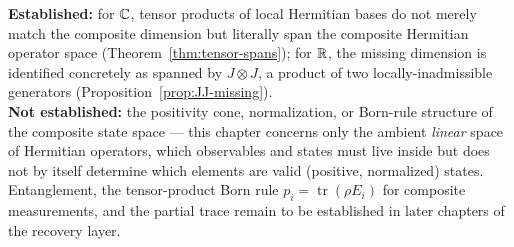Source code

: \begin{ledgerentry}
\textbf{Established:} for $\C$, tensor products of local Hermitian bases do
not merely match the composite dimension but literally span the composite
Hermitian operator space (Theorem~\ref{thm:tensor-spans}); for $\R$, the
missing dimension is identified concretely as spanned by $J\otimes J$, a
product of two locally-inadmissible generators
(Proposition~\ref{prop:JJ-missing}).\\
\textbf{Not established:} the positivity cone, normalization, or Born-rule
structure of the composite state space — this chapter concerns only the
ambient \emph{linear} space of Hermitian operators, which observables and
states must live inside but does not by itself determine which elements are
valid (positive, normalized) states. Entanglement, the tensor-product Born
rule $p_i = \operatorname{tr}(\rho E_i)$ for composite measurements, and the
partial trace remain to be established in later chapters of the recovery
layer.
\end{ledgerentry}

▬▬▬▬▬▬

Retype word for word all the material given above, and keep the pictures out.

Source code

: \begin{ledgerentry}
\textbf{Established:} for $\C$, tensor products of local Hermitian bases do
not merely match the composite dimension but literally span the composite
Hermitian operator space (Theorem~\ref{thm:tensor-spans}); for $\R$, the
missing dimension is identified concretely as spanned by $J\otimes J$, a
product of two locally-inadmissible generators
(Proposition~\ref{prop:JJ-missing}).\\
\textbf{Not established:} the positivity cone, normalization, or Born-rule
structure of the composite state space — this chapter concerns only the
ambient \emph{linear} space of Hermitian operators, which observables and
states must live inside but does not by itself determine which elements are
valid (positive, normalized) states. Entanglement, the tensor-product Born
rule $p_i = \operatorname{tr}(\rho E_i)$ for composite measurements, and the
partial trace remain to be established in later chapters of the recovery
layer.
\end{ledgerentry}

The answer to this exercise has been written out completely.